The restaurant used to serve pumpkin pancakes only in the fall, but now makes them year-round because of their popularity, Nudy says. “I’m thinking of adding a new one (to the menu), and I don’t know what to call it,” he says. “It’s pineapple pancakes, and we’d put some apples inside and some shredded coconut on the top. “We have a sugar cookie pancake” at Ida’s, he says.
“It was Christmas time, and we had some sugar cookie mix in our cabinet, and I was home cooking breakfast for our kids. I saw that mix and the light bulb went off: I wonder how sugar cookie pancakes would taste, “So, I made it, and now it’s on the menu,” Nudy says.
Occasionally, a pancake will work its way off the menu at Ida’s too. A gingerbread pancake sold OK, he recalls, but it was too similar in flavor profile to the pumpkin pancakes in the fall. “So the pumpkins just took over,” he says. Some of the most popular pancakes at Ida’s, Nudy says, are the banana walnut ones, which are banana pancakes with warmed wet walnuts on top.

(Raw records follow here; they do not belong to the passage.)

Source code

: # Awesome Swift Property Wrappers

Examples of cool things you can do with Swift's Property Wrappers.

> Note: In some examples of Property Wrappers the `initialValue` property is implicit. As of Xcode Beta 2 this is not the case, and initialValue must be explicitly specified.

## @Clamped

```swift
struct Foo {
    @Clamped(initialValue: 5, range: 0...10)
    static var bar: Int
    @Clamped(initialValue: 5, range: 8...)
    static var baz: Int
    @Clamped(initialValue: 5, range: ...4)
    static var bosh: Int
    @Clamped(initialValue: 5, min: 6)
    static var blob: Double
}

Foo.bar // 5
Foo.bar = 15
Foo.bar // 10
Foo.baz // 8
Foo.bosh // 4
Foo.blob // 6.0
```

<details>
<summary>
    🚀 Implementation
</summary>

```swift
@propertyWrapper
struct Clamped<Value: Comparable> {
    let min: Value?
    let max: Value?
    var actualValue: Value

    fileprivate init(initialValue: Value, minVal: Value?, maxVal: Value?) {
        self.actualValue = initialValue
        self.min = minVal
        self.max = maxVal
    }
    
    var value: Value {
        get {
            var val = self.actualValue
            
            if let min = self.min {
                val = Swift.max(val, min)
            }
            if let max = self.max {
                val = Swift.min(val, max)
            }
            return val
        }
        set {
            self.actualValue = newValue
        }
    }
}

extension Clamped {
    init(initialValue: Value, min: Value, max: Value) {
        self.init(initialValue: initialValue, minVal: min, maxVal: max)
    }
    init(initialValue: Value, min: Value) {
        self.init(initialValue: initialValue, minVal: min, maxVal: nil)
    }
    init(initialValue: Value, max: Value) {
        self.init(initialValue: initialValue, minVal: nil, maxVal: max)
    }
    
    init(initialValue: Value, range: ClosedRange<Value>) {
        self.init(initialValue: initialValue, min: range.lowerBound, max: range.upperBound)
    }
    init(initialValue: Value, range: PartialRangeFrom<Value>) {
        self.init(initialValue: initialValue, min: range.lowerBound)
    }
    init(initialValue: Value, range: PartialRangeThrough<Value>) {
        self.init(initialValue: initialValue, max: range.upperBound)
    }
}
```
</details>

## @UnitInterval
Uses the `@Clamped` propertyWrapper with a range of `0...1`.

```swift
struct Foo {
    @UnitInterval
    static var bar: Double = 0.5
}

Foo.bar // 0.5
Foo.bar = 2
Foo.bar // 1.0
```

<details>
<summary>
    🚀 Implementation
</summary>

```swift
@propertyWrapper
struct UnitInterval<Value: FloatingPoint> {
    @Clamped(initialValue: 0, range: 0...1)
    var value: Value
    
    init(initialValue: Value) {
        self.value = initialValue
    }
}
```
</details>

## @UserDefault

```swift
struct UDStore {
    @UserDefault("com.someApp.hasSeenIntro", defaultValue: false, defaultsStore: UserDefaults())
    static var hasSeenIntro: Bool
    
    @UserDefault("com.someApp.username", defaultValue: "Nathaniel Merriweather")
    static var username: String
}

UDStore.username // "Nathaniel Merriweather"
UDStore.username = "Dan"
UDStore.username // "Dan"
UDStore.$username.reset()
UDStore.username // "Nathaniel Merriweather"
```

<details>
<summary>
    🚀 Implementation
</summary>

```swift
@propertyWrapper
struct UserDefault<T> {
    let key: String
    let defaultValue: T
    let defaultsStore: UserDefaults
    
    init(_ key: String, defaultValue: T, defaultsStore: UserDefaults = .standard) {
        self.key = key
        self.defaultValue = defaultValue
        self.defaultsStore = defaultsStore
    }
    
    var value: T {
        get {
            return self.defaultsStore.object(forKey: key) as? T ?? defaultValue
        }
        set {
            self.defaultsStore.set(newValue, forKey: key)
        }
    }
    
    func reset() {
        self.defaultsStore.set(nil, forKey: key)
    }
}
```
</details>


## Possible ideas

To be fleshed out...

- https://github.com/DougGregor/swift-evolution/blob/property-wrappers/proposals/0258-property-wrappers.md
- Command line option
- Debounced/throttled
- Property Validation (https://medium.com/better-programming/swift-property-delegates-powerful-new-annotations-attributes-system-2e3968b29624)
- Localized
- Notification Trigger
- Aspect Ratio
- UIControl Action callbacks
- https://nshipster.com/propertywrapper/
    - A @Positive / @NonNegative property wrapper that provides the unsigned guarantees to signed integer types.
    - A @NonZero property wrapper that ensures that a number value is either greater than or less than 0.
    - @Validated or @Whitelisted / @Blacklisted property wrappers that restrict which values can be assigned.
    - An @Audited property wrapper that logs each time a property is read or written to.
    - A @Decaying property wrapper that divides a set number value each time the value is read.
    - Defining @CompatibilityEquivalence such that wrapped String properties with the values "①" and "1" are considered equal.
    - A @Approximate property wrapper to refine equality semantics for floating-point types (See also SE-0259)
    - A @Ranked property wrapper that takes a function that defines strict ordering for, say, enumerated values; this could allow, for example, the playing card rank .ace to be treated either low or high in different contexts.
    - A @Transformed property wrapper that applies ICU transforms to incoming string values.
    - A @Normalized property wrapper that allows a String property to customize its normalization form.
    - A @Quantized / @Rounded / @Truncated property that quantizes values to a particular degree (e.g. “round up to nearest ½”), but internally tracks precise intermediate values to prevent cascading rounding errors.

Blueberry and strawberry pancakes top the charts at the eatery, too, he adds. Pancakes, in general, compete with omelets and French toast for the most popular breakfast (and breakfast-for-lunch) dishes at Ida’s. The pancakes there are roughly 8 inches across; a full stack is three pancakes, Nudy says, and a short stack is two. Maple syrup, he notes, is still the most popular topping his customers use on their pancakes. But, he adds, for some of the sweeter types of pancakes, no topping is really needed. Maintaining high, even heat is the secret to making good pancakes, say the experts.
“The griddle you put it on should be good and hot,” Nudy says. “Make sure it’s at least 350 degrees or 375 before you cook them. He prefers to make pancakes on the grill at Ida’s. “The grill is more of a thicker steel, so it’ll hold the heat longer,” Nudy says. “A frying pan is thinner, so when you put the batter on it loses heat quicker.
“The grill is the best, but even the electric home units” hold a more even heat than a frying pan over a burner, he adds. Different kinds of flour will work in pancakes, he adds. “You can use your regular Bisquick, or all-purpose flour works fine,” Nudy says. While pancakes aren’t on the menu of her two restaurants — Commonwealth on Queen, 301 N. Queen St., or Commonwealth Kitchen & Cafe, 443 N. Mulberry St. — Rachael Vieni Reinmiller says she cooks them at home all the time.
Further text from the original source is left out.